**The problem:**
An exact reproduction of all the entries is the expected answer.
Data shown section start
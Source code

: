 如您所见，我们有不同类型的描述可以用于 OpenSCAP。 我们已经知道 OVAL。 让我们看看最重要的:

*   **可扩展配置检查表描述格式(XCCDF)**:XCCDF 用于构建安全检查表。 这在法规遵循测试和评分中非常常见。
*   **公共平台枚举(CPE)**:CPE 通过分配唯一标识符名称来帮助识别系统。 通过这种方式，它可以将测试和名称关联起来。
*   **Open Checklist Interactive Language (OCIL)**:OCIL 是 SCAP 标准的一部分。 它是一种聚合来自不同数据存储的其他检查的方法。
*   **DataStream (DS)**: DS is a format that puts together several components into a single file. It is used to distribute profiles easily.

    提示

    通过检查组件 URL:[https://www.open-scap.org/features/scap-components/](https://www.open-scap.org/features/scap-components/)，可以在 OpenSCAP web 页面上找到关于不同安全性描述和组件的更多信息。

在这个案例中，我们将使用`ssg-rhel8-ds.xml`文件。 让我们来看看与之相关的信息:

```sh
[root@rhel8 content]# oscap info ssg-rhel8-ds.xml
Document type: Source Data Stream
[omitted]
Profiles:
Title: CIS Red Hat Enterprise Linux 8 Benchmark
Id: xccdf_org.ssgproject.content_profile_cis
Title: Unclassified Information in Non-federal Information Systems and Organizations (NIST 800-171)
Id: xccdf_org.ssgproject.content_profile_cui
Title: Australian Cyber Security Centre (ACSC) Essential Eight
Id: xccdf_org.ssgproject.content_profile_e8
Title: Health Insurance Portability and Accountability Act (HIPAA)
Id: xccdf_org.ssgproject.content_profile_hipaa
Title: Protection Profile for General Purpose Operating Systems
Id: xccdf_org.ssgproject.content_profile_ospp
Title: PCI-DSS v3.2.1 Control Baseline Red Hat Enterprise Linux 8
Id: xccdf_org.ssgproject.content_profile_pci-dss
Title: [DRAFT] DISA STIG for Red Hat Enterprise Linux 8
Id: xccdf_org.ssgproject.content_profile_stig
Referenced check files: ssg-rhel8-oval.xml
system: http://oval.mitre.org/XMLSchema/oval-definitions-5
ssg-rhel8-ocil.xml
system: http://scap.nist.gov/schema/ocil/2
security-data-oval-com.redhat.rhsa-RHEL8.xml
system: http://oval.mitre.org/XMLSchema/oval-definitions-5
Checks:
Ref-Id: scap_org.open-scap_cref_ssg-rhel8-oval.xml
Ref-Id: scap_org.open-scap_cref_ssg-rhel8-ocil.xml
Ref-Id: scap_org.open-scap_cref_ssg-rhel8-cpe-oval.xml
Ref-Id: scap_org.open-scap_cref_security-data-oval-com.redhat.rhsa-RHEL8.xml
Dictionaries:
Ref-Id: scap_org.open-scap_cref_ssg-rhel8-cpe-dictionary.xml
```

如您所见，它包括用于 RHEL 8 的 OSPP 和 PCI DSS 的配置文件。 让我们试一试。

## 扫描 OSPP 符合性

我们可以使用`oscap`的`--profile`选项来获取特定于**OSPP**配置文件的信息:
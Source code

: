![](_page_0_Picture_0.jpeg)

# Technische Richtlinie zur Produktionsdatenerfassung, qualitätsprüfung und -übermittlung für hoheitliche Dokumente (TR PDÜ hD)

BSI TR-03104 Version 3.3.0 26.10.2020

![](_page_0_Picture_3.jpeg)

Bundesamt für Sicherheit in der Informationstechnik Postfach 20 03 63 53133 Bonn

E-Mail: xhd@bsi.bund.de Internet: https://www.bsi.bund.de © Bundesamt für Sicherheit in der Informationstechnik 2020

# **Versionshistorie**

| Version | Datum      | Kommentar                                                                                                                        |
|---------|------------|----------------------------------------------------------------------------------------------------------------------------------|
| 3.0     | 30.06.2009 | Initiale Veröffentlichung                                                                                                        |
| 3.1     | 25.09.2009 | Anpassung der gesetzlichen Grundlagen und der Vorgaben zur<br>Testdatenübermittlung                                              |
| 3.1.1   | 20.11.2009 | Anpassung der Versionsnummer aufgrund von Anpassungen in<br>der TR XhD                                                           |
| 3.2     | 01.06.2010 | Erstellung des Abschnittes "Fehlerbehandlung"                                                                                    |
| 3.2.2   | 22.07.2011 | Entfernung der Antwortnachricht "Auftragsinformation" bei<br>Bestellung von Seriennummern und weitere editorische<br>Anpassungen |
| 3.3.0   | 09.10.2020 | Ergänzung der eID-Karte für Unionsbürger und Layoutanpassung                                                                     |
Data shown section end
**Problem solution:**
Source code

: 如您所见，我们有不同类型的描述可以用于 OpenSCAP。 我们已经知道 OVAL。 让我们看看最重要的:

*   **可扩展配置检查表描述格式(XCCDF)**:XCCDF 用于构建安全检查表。 这在法规遵循测试和评分中非常常见。
*   **公共平台枚举(CPE)**:CPE 通过分配唯一标识符名称来帮助识别系统。 通过这种方式，它可以将测试和名称关联起来。
*   **Open Checklist Interactive Language (OCIL)**:OCIL 是 SCAP 标准的一部分。 它是一种聚合来自不同数据存储的其他检查的方法。
*   **DataStream (DS)**: DS is a format that puts together several components into a single file. It is used to distribute profiles easily.

    提示

    通过检查组件 URL:[https://www.open-scap.org/features/scap-components/](https://www.open-scap.org/features/scap-components/)，可以在 OpenSCAP web 页面上找到关于不同安全性描述和组件的更多信息。

在这个案例中，我们将使用`ssg-rhel8-ds.xml`文件。 让我们来看看与之相关的信息:

```sh
[root@rhel8 content]# oscap info ssg-rhel8-ds.xml
Document type: Source Data Stream
[omitted]
Profiles:
Title: CIS Red Hat Enterprise Linux 8 Benchmark
Id: xccdf_org.ssgproject.content_profile_cis
Title: Unclassified Information in Non-federal Information Systems and Organizations (NIST 800-171)
Id: xccdf_org.ssgproject.content_profile_cui
Title: Australian Cyber Security Centre (ACSC) Essential Eight
Id: xccdf_org.ssgproject.content_profile_e8
Title: Health Insurance Portability and Accountability Act (HIPAA)
Id: xccdf_org.ssgproject.content_profile_hipaa
Title: Protection Profile for General Purpose Operating Systems
Id: xccdf_org.ssgproject.content_profile_ospp
Title: PCI-DSS v3.2.1 Control Baseline Red Hat Enterprise Linux 8
Id: xccdf_org.ssgproject.content_profile_pci-dss
Title: [DRAFT] DISA STIG for Red Hat Enterprise Linux 8
Id: xccdf_org.ssgproject.content_profile_stig
Referenced check files: ssg-rhel8-oval.xml
system: http://oval.mitre.org/XMLSchema/oval-definitions-5
ssg-rhel8-ocil.xml
system: http://scap.nist.gov/schema/ocil/2
security-data-oval-com.redhat.rhsa-RHEL8.xml
system: http://oval.mitre.org/XMLSchema/oval-definitions-5
Checks:
Ref-Id: scap_org.open-scap_cref_ssg-rhel8-oval.xml
Ref-Id: scap_org.open-scap_cref_ssg-rhel8-ocil.xml
Ref-Id: scap_org.open-scap_cref_ssg-rhel8-cpe-oval.xml
Ref-Id: scap_org.open-scap_cref_security-data-oval-com.redhat.rhsa-RHEL8.xml
Dictionaries:
Ref-Id: scap_org.open-scap_cref_ssg-rhel8-cpe-dictionary.xml
```

如您所见，它包括用于 RHEL 8 的 OSPP 和 PCI DSS 的配置文件。 让我们试一试。

## 扫描 OSPP 符合性

我们可以使用`oscap`的`--profile`选项来获取特定于**OSPP**配置文件的信息:
Source code

:![](_page_0_Picture_0.jpeg)

# Technische Richtlinie zur Produktionsdatenerfassung, qualitätsprüfung und -übermittlung für hoheitliche Dokumente (TR PDÜ hD)

BSI TR-03104 Version 3.3.0 26.10.2020

![](_page_0_Picture_3.jpeg)

Bundesamt für Sicherheit in der Informationstechnik Postfach 20 03 63 53133 Bonn

E-Mail: xhd@bsi.bund.de Internet: https://www.bsi.bund.de © Bundesamt für Sicherheit in der Informationstechnik 2020

# **Versionshistorie**

| Version | Datum      | Kommentar                                                                                                                        |
|---------|------------|----------------------------------------------------------------------------------------------------------------------------------|
| 3.0     | 30.06.2009 | Initiale Veröffentlichung                                                                                                        |
| 3.1     | 25.09.2009 | Anpassung der gesetzlichen Grundlagen und der Vorgaben zur<br>Testdatenübermittlung                                              |
| 3.1.1   | 20.11.2009 | Anpassung der Versionsnummer aufgrund von Anpassungen in<br>der TR XhD                                                           |
| 3.2     | 01.06.2010 | Erstellung des Abschnittes "Fehlerbehandlung"                                                                                    |
| 3.2.2   | 22.07.2011 | Entfernung der Antwortnachricht "Auftragsinformation" bei<br>Bestellung von Seriennummern und weitere editorische<br>Anpassungen |
| 3.3.0   | 09.10.2020 | Ergänzung der eID-Karte für Unionsbürger und Layoutanpassung                                                                     |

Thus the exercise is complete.